## Exercise directions
With both ends included, repeat exactly the lines of the entries below from the one containing "Para teste do endpoint energyConsumption/consumptionByMonth" down to the one containing "# listen for MQTT-SN traffic on UDP port 1885", and no others.

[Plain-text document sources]
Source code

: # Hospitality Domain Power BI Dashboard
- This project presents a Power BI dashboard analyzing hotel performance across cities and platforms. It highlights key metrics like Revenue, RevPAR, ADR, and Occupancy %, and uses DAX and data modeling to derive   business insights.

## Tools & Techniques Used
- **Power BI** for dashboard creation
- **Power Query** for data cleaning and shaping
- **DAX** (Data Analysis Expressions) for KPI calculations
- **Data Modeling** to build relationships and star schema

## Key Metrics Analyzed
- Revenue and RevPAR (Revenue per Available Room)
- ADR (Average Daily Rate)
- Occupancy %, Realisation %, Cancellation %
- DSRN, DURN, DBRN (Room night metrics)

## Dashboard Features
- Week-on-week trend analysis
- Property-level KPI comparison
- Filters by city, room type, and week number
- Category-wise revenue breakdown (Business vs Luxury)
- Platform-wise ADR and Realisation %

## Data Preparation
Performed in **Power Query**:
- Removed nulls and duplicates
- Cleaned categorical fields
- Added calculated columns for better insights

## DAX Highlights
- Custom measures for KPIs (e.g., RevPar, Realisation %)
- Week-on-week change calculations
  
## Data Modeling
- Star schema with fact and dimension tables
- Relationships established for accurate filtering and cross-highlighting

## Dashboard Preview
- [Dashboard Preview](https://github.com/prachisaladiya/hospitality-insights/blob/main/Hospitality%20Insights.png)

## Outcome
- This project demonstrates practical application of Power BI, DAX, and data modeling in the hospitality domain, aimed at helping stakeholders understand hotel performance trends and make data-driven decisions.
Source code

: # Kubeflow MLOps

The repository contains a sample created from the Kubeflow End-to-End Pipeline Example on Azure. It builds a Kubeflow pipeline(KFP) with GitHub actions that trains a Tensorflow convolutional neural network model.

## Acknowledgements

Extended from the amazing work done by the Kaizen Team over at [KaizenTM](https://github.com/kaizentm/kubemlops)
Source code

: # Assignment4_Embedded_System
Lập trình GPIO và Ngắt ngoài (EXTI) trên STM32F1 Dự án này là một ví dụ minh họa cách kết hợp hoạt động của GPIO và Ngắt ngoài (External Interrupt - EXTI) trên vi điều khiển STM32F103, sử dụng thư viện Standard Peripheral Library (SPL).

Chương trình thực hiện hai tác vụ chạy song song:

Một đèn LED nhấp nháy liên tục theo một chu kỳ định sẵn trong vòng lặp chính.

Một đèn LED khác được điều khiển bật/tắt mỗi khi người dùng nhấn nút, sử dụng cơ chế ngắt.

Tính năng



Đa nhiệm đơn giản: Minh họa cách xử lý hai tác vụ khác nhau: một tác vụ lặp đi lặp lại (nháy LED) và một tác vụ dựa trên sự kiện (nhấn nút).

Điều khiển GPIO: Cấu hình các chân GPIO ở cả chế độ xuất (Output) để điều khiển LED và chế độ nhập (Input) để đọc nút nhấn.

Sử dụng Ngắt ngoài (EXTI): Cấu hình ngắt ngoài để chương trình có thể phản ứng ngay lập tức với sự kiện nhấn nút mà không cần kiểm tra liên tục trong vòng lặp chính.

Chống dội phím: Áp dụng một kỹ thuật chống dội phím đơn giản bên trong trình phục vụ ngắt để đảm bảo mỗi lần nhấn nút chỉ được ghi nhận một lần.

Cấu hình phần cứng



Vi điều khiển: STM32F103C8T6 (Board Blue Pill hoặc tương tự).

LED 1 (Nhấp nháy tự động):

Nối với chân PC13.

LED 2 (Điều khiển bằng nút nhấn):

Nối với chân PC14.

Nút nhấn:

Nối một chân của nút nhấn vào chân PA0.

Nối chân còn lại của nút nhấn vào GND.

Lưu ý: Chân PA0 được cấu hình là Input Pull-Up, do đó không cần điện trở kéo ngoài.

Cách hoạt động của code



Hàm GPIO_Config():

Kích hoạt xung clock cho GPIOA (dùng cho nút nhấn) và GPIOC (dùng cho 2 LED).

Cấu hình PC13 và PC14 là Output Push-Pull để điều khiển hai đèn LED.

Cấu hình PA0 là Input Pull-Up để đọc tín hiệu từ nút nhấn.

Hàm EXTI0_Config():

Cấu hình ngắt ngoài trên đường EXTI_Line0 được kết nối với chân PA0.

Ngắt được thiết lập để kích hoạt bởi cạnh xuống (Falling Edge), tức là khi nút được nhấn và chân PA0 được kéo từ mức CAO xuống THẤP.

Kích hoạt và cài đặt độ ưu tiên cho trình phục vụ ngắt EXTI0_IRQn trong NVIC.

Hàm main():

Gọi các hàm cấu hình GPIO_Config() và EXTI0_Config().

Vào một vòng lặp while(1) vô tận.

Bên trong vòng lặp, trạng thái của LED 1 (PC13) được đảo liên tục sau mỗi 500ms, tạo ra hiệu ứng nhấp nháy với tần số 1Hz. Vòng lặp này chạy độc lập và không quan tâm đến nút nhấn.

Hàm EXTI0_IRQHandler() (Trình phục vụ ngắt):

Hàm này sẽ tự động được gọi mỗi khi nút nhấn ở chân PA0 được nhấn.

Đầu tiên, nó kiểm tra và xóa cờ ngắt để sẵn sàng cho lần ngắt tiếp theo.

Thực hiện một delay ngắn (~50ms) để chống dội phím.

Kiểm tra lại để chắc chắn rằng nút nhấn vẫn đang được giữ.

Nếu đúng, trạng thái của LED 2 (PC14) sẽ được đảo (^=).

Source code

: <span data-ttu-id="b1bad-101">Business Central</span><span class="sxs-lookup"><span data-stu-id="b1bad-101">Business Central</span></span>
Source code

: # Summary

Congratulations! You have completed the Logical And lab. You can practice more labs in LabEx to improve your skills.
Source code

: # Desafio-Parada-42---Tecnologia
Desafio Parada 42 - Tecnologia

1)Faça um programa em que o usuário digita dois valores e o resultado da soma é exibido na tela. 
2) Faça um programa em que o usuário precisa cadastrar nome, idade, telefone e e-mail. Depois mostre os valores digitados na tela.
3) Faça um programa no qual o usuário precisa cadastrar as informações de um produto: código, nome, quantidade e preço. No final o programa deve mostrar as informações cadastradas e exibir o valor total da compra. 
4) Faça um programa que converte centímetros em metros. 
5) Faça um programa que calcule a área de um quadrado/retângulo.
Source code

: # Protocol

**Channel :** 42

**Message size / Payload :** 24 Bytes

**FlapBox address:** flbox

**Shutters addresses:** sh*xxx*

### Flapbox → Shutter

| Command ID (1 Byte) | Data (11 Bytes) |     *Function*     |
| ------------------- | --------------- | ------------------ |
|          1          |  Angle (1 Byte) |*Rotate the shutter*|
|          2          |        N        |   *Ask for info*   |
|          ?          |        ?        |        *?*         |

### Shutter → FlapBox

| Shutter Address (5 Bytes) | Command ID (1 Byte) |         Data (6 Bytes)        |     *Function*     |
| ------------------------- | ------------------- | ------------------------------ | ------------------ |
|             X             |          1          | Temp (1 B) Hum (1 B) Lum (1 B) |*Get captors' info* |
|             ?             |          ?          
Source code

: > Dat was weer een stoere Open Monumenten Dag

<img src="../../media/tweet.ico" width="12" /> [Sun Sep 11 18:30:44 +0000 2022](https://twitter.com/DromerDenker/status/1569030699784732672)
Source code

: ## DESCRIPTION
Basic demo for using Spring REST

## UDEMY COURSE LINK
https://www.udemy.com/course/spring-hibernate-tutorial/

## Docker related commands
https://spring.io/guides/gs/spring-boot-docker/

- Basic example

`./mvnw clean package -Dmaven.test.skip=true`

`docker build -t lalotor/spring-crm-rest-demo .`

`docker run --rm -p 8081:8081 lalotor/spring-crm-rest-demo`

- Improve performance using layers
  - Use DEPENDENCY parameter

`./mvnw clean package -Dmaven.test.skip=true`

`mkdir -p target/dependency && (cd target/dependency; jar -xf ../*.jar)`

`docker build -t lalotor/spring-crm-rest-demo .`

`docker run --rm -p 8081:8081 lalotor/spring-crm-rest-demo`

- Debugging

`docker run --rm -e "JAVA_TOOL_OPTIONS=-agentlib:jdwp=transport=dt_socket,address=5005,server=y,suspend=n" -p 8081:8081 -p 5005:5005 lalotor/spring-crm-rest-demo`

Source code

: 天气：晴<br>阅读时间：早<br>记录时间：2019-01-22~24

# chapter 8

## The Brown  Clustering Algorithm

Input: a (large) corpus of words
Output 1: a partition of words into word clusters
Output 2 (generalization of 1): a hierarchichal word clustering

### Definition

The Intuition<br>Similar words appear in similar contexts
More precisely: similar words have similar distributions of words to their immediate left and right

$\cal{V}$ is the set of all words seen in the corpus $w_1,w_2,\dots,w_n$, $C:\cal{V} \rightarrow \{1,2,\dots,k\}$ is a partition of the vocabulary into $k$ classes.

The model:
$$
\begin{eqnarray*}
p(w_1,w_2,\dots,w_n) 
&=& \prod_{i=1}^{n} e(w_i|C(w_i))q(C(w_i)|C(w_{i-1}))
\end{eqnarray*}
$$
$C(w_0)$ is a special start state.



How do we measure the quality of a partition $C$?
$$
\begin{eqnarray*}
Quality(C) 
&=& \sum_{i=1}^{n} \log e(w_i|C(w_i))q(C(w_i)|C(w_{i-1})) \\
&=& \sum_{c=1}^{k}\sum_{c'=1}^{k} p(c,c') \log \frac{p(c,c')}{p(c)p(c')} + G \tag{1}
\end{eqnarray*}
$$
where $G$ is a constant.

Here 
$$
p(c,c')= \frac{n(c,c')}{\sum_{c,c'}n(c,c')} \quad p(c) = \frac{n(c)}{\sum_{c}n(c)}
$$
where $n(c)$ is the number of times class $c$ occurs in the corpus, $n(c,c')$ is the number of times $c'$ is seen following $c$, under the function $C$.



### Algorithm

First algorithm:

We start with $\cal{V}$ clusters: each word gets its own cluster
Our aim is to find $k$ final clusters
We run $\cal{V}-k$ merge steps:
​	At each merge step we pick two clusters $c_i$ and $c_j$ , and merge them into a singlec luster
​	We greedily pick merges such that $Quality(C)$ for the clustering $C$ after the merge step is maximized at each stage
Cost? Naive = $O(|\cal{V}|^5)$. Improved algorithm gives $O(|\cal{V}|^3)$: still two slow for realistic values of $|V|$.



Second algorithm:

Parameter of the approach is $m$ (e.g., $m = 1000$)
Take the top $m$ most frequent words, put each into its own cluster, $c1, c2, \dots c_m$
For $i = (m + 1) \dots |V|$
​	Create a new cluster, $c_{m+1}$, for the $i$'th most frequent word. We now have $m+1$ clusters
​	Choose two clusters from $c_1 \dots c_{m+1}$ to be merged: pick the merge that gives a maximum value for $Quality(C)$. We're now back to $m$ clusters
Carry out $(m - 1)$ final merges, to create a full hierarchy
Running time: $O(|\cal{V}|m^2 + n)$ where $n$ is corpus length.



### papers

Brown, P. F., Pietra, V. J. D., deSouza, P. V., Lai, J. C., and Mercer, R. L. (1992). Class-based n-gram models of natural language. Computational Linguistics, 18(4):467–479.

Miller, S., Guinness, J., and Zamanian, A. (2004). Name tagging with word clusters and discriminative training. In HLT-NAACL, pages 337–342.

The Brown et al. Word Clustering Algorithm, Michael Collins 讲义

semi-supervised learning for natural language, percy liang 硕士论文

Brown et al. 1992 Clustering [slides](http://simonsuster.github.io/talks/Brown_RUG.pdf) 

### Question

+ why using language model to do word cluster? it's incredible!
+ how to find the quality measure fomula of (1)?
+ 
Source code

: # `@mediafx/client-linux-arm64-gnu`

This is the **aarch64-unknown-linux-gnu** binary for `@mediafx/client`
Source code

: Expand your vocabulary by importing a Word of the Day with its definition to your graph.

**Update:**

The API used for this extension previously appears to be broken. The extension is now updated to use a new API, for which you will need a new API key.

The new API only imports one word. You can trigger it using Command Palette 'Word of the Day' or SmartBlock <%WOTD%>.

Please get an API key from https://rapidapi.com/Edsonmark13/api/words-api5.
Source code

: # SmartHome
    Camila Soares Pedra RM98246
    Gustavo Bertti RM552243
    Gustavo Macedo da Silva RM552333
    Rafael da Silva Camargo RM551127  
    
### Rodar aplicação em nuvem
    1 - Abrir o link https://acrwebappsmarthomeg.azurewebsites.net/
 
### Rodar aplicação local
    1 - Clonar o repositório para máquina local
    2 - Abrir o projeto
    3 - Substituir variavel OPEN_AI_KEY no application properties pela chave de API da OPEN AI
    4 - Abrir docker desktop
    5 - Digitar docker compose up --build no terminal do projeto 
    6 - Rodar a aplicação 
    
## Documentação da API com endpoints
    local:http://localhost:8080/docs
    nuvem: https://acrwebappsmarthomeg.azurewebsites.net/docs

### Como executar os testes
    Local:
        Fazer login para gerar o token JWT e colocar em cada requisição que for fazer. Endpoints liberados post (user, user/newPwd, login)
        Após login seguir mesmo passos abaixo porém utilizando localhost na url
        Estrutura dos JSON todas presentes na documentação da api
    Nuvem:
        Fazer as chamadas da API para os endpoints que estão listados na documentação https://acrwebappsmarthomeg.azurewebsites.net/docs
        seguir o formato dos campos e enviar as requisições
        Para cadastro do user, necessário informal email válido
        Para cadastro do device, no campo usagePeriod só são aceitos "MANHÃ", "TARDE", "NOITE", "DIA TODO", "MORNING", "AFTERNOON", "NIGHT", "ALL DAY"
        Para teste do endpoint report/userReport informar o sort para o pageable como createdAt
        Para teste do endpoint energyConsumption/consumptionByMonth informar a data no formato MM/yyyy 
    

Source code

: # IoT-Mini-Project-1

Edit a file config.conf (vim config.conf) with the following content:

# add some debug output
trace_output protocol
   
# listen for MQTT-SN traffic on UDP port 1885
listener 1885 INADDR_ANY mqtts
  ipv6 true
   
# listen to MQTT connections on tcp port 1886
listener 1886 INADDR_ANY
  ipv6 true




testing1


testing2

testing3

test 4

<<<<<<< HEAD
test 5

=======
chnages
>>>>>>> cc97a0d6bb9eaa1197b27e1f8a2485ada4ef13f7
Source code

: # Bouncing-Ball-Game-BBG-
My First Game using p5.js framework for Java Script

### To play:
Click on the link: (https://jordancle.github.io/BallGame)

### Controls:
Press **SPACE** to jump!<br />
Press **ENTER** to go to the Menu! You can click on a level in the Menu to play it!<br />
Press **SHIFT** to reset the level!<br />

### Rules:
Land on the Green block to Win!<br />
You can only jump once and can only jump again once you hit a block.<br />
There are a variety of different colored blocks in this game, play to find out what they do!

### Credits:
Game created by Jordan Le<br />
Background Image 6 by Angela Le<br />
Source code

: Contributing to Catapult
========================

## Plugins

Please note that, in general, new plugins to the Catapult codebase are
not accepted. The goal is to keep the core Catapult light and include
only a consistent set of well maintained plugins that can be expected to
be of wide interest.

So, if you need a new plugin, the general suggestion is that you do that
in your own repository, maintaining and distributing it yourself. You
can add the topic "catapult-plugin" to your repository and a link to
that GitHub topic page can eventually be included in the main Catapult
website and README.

## Output for this exercise
        Para teste do endpoint energyConsumption/consumptionByMonth informar a data no formato MM/yyyy 
    

Source code

: # IoT-Mini-Project-1

Edit a file config.conf (vim config.conf) with the following content:

# add some debug output
trace_output protocol
   
# listen for MQTT-SN traffic on UDP port 1885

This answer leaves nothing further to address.